Australia Post has issued a new set of 55 cent stamps celebrating “Inventive Australia”. The inventions commemorated on the five stamps are:
- the Esky and the wine cask
- the ute and the B&D Roll-A-Door
- the Victa rotary lawnmower
- the Hills hoist
- Speedos and zinc cream.
These are great innovations which benefit us in our everyday lives, and are no doubt viewed with some affection by most Australians, but how much more inventive are the following:
- The “black box” Flight Data Recorder, developed in 1956 by Dr David Warren and his team at the then Aeronautical Research Laboratories in Melbourne, now a part of the Defence Science and Technology Organisation (DSTO). These are standard equipment on airliners worldwide, and the prime source of information for all post-crash investigations.
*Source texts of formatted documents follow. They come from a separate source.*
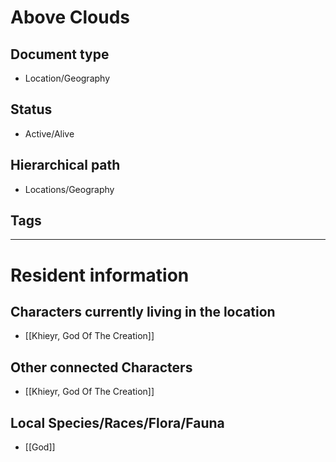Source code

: # Above Clouds

## Document type

 - Location/Geography

## Status

 - Active/Alive

## Hierarchical path

 - Locations/Geography

## Tags

---

# Resident information

## Characters currently living in the location

 - [[Khieyr, God Of The Creation]]

## Other connected Characters

 - [[Khieyr, God Of The Creation]]

## Local Species/Races/Flora/Fauna

 - [[God]]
- The Mills Cross radio telescope. The Mills Cross was built by Bernard Mills at CSIRO’s Fleurs field station in the Badgery’s Creek area west of Sydney in 1954, in the very earliest days of radio astronomy. The explanation of this innovation is somewhat technical, but it was a very cost-effective way of simulating a large parabolic dish (such as was subsequently built at Parkes), and producing higher resolution scans of radio sources than had previously been achievable. Each arm of the cross was 1500 feet (450m) long, running N-S and E-W, and consisted of two rows of 250 half-wave dipole elements backed by a plane wire mesh reflector; the individual dipoles were aligned in an E-W direction. The beam could be steered in the sky by adjusting the phasing of the elements in each arm.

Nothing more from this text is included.